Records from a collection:
__________________________________________________

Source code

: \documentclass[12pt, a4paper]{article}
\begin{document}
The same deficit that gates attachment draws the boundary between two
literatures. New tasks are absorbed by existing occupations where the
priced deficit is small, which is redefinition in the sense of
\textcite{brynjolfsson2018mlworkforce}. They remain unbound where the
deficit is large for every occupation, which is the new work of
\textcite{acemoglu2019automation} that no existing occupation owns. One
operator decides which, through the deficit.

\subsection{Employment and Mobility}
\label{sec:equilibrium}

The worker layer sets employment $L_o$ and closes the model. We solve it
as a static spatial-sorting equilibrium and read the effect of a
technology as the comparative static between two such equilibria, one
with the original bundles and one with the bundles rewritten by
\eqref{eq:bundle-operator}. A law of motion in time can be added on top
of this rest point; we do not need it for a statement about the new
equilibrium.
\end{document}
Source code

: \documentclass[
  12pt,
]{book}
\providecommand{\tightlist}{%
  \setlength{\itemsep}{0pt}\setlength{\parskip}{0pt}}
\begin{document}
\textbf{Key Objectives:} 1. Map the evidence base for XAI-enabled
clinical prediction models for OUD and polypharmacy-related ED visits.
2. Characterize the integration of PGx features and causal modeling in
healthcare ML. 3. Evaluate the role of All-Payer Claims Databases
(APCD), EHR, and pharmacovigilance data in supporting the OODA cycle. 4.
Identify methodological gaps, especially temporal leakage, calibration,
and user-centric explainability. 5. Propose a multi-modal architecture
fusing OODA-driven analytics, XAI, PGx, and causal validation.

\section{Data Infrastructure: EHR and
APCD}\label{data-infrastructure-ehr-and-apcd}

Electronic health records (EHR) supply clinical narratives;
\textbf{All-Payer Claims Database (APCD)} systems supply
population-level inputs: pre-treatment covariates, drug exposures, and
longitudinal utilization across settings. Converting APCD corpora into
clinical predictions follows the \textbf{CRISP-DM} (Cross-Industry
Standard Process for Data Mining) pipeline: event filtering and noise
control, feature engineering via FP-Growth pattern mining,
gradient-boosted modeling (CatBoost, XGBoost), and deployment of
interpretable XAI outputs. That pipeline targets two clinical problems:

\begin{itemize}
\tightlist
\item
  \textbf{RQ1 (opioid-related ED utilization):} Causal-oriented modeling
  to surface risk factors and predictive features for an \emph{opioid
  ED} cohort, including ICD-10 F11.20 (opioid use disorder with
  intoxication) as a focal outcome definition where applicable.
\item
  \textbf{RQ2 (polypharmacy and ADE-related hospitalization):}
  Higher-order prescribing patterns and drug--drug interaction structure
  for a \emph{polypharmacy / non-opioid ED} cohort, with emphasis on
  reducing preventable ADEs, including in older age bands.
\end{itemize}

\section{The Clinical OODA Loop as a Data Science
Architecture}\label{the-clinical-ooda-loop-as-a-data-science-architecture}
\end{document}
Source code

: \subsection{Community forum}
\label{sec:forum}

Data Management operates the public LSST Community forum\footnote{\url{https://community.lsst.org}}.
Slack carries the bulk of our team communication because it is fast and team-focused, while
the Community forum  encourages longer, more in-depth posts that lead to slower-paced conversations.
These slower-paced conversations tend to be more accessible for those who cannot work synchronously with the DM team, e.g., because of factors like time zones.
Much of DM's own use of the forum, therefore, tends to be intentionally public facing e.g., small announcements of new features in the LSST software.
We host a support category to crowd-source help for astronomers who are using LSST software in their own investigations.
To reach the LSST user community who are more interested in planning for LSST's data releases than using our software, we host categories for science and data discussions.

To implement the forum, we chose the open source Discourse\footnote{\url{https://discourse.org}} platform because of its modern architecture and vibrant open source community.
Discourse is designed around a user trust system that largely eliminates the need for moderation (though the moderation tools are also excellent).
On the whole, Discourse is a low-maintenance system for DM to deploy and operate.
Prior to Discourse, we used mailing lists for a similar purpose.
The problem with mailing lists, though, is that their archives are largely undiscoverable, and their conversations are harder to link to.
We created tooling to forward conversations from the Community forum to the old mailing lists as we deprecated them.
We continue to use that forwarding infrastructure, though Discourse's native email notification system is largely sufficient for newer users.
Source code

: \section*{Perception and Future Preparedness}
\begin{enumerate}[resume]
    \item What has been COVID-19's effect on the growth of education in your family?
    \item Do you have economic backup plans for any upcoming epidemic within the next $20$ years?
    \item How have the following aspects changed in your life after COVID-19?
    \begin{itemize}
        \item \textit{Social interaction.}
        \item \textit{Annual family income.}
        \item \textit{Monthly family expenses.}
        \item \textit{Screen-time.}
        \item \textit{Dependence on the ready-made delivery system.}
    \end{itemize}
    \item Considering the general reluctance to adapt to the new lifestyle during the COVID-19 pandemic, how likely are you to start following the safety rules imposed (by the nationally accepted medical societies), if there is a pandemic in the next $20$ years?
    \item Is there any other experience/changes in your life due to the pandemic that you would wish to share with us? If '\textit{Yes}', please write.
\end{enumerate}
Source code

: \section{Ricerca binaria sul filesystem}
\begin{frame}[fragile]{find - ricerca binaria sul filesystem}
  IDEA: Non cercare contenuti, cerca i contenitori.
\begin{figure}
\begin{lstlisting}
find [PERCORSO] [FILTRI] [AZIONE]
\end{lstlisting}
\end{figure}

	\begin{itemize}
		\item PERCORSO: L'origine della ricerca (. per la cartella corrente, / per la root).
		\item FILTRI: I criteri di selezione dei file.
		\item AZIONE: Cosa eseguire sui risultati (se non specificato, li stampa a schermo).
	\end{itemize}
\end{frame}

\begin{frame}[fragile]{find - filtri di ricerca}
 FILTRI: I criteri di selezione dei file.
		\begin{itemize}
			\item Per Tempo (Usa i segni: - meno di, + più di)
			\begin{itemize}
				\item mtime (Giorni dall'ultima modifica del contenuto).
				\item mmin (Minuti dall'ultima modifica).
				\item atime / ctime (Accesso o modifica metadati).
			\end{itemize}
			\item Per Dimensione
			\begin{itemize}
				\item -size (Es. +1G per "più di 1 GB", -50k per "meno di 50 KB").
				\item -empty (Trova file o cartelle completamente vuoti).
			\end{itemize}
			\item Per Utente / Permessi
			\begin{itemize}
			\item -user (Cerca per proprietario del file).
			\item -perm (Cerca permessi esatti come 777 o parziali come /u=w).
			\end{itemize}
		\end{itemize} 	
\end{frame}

__________________________________________________

Work instructions: In the entries above, find each line containing the string "footnote" and copy it.

Reply:
Data Management operates the public LSST Community forum\footnote{\url{https://community.lsst.org}}.
To implement the forum, we chose the open source Discourse\footnote{\url{https://discourse.org}} platform because of its modern architecture and vibrant open source community.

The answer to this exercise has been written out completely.